Food delivery player Deliveroo finally passed a “major financial milestone” by turning a profit in the first half of the year, it revealed this week.

Taking advantage of what it called a “stabilising consumer environment”, the group posted gross transaction value (GTV) growth of 6% in the six months to 30 June. Revenues were up 2% in constant currency. The figures were driven by returning order growth of 2% alongside growth in GTV per order, which was up 5% for the period.

Both its UK & Ireland and International arms saw solid growth. Constant currency GTV was up 7% in UK&I and 5% in international – the latter aided by improvement in France and continued strength in UAE and Italy.

The group also saw strong growth in grocery, which reached 14% of group GTV. That was driven by improved experience and awareness, and further penetration in mid-sized baskets (£30-£60).

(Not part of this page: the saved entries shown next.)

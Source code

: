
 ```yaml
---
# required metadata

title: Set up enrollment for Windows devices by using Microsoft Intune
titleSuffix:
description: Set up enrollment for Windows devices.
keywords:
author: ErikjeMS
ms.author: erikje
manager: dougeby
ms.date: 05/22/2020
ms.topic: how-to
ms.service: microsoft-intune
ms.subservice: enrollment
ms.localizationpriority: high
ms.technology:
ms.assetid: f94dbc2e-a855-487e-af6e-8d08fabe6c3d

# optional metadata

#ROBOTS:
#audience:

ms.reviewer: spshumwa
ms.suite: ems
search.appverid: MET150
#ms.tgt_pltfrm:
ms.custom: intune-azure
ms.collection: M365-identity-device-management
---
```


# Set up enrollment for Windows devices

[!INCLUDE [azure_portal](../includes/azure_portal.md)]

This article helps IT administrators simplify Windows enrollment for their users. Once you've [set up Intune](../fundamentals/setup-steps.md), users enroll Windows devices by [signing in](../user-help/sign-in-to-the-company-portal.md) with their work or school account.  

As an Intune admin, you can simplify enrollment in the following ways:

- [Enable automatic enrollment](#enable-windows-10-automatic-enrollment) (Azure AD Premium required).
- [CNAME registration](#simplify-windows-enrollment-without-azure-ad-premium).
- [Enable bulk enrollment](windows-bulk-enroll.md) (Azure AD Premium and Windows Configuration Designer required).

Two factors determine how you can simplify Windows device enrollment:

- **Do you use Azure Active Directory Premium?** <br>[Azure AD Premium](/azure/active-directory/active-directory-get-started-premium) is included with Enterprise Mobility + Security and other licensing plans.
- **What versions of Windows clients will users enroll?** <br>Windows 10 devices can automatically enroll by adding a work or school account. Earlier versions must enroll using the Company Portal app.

Deliveroo said the results showed “encouraging signs in consumer behaviour”, with order frequency back in growth and retention improving.

Revenue growth was accompanied by stable gross profit margins, which underpinned strong growth in adjusted EBITDA of 57% to £62m.

Profitability was boosted by higher advertising contribution, efficiencies in the delivery network and overhead efficiencies, Deliveroo said.

That meant the group was able to post a profit for the period of £1m, compared with a loss of £83m in the same period last year.

Its outlook for GTV growth for the rest of the year remains unchanged at 5%-9%, but its adjusted EBITDA is now expected to be in the upper half of previous guidance of £110m-£130m.

Deliveroo shares jumped 10.4% to trade at 141.1p by Thursday lunchtime, their highest level since May and up 16.7% year on year.

Jefferies said “the quality of Deliveroo’s financial performance and financial position” was illustrated by the announcement of a £150m share buyback to return capital to shareholders.

Meanwhile, AJ Bell noted the move into profit “was also backed by positive free cash flow which, unlike profit figures, cannot be massaged to give a more favourable picture of performance”.

Panmure Liberum noted there could be a further boost for the shares in the near future: “With the LSE’s listing rules also now having changed, FTSE 250 entry could be on the table very soon, presenting the next likely upside scenario,” it stated.